** PROVIDED INFORMATION **
+--

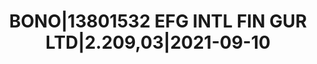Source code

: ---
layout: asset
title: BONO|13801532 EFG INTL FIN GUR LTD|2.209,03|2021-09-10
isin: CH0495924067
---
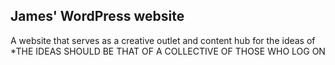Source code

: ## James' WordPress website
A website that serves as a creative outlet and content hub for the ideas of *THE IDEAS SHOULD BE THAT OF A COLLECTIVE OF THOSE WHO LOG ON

+--

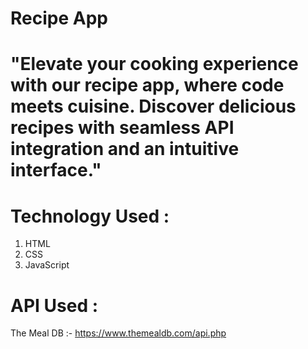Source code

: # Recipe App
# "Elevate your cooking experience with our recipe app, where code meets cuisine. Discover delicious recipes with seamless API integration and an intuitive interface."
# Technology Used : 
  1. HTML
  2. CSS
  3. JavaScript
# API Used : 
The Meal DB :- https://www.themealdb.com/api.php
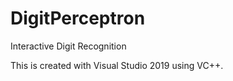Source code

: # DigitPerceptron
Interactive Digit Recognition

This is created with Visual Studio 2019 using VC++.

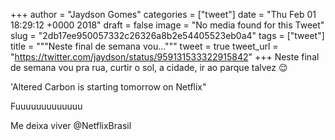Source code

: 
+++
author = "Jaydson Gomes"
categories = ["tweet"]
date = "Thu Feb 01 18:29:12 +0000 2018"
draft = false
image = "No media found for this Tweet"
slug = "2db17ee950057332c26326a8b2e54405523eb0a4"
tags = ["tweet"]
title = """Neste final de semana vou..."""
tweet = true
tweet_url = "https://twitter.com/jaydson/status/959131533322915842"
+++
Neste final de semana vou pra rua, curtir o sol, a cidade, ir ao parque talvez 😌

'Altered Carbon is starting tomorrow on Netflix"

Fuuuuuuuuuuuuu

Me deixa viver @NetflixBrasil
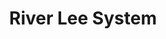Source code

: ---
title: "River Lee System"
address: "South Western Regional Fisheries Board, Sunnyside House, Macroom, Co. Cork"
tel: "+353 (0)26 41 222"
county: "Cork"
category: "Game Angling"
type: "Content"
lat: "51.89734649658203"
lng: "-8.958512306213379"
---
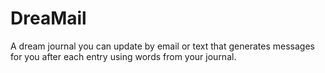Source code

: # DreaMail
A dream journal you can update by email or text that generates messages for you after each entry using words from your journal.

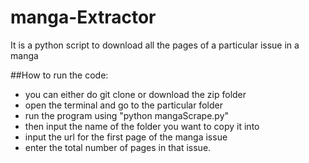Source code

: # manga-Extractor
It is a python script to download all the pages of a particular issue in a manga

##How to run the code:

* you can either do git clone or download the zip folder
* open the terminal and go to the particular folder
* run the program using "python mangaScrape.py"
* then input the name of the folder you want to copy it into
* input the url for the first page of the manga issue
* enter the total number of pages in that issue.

+--

** WORK TASK **
Go through the lines above and count those with the string "python". Reply with the count and nothing more.

** PROBLEM SOLUTION **
2